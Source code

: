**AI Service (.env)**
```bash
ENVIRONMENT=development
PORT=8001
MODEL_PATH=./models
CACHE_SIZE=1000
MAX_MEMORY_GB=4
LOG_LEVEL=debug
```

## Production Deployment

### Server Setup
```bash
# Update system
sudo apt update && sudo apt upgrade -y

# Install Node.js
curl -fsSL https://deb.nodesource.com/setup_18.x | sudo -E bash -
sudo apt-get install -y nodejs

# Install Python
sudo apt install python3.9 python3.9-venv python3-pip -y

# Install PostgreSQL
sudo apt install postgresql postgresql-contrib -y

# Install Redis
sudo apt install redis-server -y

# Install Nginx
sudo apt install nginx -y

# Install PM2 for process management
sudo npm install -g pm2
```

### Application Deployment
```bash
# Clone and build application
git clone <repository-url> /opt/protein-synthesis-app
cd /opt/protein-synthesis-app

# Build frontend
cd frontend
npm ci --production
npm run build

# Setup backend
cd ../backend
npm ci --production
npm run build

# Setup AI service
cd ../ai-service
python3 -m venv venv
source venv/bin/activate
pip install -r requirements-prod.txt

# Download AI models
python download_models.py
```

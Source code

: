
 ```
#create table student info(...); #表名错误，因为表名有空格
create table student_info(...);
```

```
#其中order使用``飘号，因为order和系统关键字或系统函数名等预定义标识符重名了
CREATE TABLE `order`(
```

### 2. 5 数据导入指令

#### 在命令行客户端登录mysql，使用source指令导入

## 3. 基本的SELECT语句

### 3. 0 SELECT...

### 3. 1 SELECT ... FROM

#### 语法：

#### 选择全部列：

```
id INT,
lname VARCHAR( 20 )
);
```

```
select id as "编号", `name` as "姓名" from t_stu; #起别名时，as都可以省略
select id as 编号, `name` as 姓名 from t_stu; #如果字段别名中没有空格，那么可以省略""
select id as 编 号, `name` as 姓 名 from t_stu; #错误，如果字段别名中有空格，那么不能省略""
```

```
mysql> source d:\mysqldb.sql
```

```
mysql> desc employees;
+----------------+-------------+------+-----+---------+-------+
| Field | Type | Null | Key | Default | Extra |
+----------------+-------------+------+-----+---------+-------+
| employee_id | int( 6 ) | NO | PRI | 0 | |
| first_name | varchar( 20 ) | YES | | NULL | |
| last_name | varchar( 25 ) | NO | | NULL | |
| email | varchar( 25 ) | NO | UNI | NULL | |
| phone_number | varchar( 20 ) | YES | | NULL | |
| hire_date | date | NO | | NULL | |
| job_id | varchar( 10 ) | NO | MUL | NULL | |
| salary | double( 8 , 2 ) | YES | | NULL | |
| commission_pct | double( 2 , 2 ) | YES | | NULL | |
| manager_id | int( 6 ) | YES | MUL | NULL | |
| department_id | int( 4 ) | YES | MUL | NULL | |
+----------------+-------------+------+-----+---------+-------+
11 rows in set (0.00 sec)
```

- - -

:: Problem requirements ::
Only the lines with the string "Deployment" are wanted; pick them out of the records above and copy them.

:: Answer section ::
## Production Deployment
### Application Deployment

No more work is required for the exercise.